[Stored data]
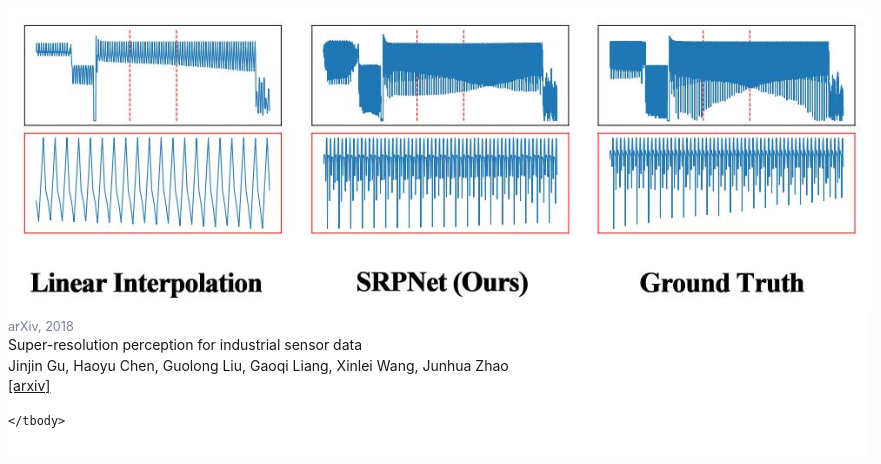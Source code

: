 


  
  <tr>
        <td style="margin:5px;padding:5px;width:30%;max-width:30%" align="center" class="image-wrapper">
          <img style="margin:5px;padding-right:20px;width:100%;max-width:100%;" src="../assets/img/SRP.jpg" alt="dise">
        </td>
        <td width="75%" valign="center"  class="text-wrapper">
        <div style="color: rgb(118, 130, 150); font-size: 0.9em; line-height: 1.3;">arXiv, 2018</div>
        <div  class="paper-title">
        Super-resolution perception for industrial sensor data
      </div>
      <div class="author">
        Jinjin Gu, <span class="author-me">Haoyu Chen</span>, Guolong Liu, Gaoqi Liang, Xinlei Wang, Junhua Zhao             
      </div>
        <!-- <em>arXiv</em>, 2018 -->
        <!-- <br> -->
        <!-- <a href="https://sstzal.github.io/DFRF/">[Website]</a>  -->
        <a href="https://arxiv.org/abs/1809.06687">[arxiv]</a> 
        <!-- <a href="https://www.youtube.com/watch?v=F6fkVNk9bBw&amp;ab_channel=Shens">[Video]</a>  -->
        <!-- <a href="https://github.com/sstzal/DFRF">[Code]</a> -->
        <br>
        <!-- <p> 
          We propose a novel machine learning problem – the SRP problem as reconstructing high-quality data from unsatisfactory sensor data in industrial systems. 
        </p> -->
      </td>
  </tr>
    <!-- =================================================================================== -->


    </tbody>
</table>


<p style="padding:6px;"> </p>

==

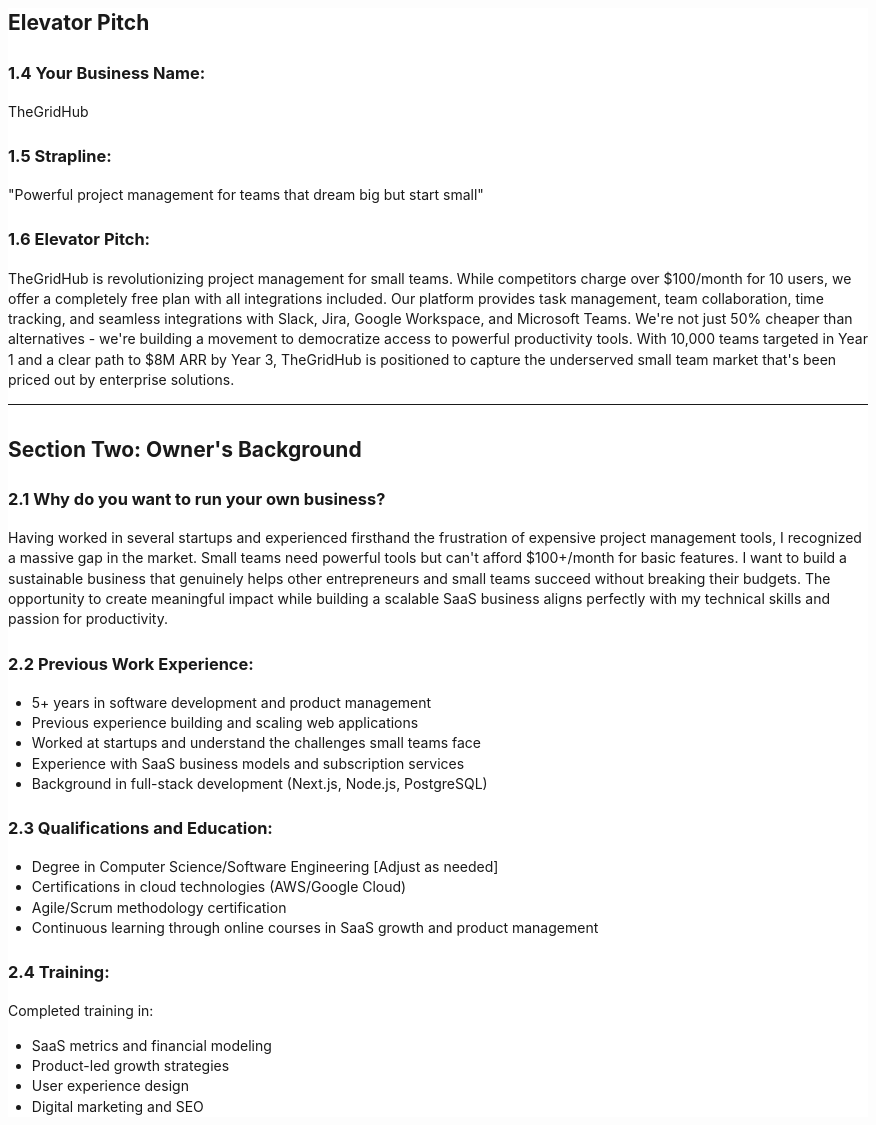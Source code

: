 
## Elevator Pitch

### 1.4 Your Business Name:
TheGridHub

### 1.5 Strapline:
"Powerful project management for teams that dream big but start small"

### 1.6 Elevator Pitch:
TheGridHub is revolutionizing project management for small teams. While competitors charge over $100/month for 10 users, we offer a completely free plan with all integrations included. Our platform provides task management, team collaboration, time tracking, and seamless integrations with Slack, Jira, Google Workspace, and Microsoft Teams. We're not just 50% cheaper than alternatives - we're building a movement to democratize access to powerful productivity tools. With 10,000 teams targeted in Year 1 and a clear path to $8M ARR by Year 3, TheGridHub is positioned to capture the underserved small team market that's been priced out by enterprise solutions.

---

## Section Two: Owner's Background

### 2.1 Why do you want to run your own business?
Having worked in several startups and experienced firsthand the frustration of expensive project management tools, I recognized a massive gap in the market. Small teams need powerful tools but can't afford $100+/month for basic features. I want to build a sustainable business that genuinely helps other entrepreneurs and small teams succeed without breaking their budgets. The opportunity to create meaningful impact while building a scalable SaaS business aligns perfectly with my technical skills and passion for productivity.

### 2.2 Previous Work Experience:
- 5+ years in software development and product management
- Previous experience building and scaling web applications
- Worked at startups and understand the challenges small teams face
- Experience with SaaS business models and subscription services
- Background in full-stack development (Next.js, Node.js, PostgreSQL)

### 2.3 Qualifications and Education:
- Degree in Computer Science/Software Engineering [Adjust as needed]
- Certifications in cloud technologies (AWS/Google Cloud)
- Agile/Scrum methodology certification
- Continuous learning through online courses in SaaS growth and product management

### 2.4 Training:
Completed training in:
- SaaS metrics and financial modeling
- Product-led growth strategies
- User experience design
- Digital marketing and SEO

==

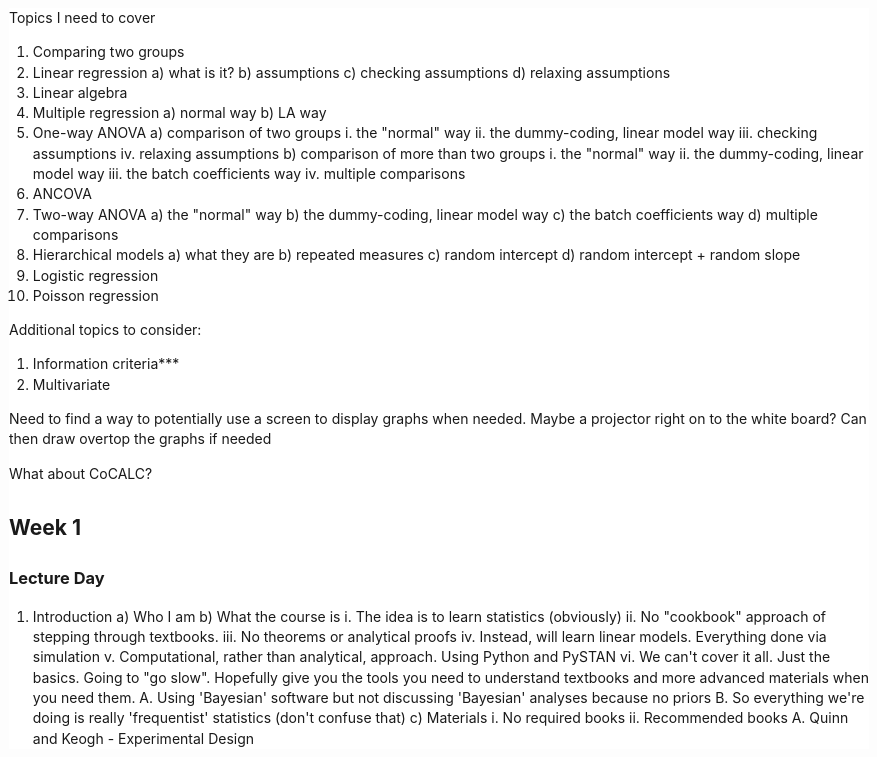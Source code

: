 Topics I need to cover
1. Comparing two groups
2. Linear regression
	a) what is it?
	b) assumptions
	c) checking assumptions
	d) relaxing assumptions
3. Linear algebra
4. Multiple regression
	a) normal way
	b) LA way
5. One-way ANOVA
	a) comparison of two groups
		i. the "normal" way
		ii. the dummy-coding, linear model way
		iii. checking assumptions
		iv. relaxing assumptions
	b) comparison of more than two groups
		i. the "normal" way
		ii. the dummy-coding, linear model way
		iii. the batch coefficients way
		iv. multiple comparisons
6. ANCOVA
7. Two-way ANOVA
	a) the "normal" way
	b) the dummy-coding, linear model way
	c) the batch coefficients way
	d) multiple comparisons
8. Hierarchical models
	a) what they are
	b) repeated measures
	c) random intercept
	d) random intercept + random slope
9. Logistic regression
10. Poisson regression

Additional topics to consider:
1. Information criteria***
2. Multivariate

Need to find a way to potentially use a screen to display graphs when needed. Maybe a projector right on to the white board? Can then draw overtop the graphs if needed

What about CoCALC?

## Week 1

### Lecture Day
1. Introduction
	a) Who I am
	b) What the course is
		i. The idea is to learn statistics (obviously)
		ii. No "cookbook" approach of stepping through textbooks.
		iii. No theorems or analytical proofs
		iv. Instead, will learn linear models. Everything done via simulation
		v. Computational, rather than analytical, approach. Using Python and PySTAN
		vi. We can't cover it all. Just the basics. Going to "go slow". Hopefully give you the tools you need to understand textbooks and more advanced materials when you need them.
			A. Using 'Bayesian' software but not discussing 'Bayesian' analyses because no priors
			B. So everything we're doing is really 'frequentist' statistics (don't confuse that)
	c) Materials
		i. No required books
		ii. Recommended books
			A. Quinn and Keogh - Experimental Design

> _About this exercise_
Above are the records; copy exactly the lines from the line with "c) random intercept" through the line with "2. Multivariate", both included.

> _Answer box_
	c) random intercept
	d) random intercept + random slope
9. Logistic regression
10. Poisson regression

Additional topics to consider:
1. Information criteria***
2. Multivariate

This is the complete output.